The ASBMB awarded two students, Allison McCague and Tim Gilpatrick, complete coverage of the cost of their travel expenses to San Diego, amounting to about $1,125 each, and both students will be speaking at symposiums during the conference. 

Gilpatrick, a senior biochemistry major and Honors Program student from Nashua, N.H., works in the lab of Brian Bahnson, professor of chemistry and biochemistry, and studies proteins associated with heart disease and HDL and LDL cholesterol.  He began his work with the lab his sophomore year and has also participated in the summer scholars program sponsored by the HHMI grant.

Gilpatrick will be speaking during the metabolomics session at the conference, and while he said he is somewhat nervous about presenting his research in front of so many experts in his field, he is still very excited about the opportunity to learn from so many other researchers working in the same area of study.

“I really get to gain some insight into the vastness of this field,” Gilpatrick said. 

He said he enjoys the opportunities researchers in different fields have at this symposium to exchange ideas and then collaborate in the future. "I like working right at the interface and learning skills that really help put research in a broader context,” Gilpatrick said.

McCague, a junior biology major and Honors Program student from Berkeley Heights, N.J., conducts research with Erica Selva, associate professor of biological sciences, studying genes associated with development in fruit flies.

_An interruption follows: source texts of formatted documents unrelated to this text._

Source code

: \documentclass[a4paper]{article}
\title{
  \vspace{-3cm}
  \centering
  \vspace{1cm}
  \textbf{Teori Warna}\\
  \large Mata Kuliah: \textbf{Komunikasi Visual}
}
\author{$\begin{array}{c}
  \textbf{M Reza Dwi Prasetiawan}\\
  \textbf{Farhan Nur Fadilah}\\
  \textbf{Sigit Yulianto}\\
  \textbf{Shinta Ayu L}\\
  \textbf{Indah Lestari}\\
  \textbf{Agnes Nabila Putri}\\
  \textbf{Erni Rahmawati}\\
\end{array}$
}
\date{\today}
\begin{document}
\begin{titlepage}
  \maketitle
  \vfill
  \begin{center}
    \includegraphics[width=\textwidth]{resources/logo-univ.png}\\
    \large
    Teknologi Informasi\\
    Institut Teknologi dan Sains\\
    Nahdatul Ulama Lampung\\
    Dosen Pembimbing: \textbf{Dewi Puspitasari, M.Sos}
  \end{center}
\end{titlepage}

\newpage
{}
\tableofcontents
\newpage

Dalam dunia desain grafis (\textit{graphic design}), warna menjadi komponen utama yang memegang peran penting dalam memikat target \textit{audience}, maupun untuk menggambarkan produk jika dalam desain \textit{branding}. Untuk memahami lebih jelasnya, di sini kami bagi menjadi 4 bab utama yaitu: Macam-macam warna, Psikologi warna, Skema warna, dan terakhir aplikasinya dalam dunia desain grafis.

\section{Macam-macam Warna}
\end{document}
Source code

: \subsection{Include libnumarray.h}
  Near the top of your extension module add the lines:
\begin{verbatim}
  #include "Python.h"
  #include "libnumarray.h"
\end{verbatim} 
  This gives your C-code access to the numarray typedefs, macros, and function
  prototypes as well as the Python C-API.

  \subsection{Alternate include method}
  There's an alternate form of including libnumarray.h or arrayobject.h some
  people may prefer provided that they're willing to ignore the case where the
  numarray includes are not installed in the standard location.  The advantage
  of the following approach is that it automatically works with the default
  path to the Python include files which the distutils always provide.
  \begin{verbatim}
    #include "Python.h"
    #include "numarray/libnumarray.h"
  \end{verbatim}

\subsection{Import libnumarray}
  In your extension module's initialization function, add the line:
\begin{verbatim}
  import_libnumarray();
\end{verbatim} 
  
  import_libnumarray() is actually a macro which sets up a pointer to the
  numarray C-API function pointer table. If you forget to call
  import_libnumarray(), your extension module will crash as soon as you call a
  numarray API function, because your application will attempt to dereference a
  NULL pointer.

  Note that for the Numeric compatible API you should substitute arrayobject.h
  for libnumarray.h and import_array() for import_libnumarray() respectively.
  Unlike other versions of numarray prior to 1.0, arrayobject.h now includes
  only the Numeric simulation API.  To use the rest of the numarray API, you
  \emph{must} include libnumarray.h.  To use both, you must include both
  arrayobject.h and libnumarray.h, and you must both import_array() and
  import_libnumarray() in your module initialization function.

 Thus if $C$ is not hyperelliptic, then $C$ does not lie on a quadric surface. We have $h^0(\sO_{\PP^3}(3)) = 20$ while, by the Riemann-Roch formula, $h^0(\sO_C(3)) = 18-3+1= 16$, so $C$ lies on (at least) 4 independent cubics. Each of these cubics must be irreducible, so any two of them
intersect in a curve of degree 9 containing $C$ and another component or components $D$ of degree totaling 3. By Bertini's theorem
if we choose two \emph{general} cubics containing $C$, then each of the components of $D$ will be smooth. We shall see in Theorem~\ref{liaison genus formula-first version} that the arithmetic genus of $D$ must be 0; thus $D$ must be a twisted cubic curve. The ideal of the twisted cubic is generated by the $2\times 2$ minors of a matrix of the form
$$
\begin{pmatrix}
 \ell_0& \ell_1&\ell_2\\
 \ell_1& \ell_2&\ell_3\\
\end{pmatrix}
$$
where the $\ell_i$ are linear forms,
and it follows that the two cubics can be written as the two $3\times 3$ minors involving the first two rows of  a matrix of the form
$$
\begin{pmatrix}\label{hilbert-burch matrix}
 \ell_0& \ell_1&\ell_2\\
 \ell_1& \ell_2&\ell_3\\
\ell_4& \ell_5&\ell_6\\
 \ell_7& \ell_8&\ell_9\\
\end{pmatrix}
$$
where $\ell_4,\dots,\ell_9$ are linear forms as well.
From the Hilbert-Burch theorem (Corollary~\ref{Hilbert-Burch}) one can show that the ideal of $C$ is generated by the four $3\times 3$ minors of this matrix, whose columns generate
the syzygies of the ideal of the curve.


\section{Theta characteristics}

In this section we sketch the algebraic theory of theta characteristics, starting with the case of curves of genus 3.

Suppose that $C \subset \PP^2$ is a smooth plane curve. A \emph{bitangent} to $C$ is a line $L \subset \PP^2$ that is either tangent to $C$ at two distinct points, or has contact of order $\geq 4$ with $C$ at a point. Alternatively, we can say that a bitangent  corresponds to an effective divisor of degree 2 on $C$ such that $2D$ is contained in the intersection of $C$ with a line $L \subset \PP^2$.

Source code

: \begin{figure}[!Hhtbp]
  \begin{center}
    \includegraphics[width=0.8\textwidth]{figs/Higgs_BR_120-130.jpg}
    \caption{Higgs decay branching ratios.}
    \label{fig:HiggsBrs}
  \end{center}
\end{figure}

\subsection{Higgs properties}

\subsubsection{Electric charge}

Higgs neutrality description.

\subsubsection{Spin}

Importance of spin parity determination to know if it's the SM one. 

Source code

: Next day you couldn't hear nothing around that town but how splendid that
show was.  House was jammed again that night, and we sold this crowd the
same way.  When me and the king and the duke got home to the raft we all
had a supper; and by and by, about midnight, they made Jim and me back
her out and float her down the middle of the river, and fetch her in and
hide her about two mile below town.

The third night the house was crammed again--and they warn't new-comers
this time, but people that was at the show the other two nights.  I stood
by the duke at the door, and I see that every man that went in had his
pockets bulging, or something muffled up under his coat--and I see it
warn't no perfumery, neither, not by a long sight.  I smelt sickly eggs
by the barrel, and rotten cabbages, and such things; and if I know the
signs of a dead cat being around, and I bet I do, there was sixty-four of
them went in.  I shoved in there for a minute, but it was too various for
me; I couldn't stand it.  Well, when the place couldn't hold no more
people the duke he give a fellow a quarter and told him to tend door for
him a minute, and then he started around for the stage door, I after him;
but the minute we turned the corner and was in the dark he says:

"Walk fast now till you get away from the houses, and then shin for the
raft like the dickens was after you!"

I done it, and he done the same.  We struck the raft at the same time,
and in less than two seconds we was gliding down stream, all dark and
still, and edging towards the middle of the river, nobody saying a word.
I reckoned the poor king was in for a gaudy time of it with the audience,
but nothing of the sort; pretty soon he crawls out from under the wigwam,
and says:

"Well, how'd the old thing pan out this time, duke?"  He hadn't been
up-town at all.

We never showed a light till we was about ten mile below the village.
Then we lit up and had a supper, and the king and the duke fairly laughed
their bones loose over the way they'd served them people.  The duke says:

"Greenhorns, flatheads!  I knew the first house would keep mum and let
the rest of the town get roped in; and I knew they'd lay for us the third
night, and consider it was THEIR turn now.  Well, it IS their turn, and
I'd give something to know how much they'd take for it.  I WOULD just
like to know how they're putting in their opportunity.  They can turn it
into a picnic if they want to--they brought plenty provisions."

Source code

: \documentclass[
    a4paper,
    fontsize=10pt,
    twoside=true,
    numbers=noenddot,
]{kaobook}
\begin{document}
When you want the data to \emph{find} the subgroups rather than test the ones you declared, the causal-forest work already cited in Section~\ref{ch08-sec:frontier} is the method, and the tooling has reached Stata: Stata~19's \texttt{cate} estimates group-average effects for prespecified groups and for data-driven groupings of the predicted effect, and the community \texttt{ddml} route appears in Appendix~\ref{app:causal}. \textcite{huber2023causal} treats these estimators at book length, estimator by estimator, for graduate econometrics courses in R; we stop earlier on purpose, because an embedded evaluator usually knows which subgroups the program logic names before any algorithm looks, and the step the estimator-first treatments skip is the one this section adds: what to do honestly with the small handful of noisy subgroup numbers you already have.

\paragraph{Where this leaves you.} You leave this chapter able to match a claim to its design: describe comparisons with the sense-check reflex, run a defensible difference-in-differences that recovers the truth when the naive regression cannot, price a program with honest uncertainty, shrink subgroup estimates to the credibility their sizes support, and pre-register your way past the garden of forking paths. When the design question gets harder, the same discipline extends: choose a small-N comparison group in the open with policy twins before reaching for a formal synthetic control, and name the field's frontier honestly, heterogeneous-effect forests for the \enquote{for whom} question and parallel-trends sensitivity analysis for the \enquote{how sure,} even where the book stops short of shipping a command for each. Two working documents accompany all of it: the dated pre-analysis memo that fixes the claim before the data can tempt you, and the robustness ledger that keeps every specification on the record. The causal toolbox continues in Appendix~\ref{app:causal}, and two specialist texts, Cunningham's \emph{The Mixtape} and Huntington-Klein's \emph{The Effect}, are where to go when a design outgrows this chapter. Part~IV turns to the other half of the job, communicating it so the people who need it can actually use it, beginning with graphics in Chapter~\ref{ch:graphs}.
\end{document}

She said the Department of Biological Sciences has been extremely supportive of undergraduate research, and she enjoys the educational aspects of working in the lab.

“I like that it makes you an independent thinker and forces you to solve problems on your own,” McCague said  

McCague will be speaking at the glycobiology session of the conference.  She participated in a prior regional symposium, but this is the first time she will be attending a national conference.  She said she is looking forward to the opportunities for networking and exchanging ideas with other researchers.

Four other students were awarded partial funding for travel expenses from the ASBMB: Nick Audette and Dylan Lowe were recipients of $400 competitive travel awards, and Erica Boetefuer and Sarah Stamm were awarded $400 non-competitive travel awards.  

White said approximately 350 students have benefited from the HHMI grant since the University began applying for it in 1992.

Because the conference is a national event, White said the speakers usually include Nobel Prize winners and the top academics from many of the fields within biology and biochemistry research.

White said the UD students always do a wonderful job, even when they feel pressure presenting alongside some of the most successful researchers in their field.  He said he enjoys being able to work so closely with undergraduate students and has always been amazed by the students’ accomplishments and the knowledge they present.

“They’re teaching me stuff that I don’t know,” White said.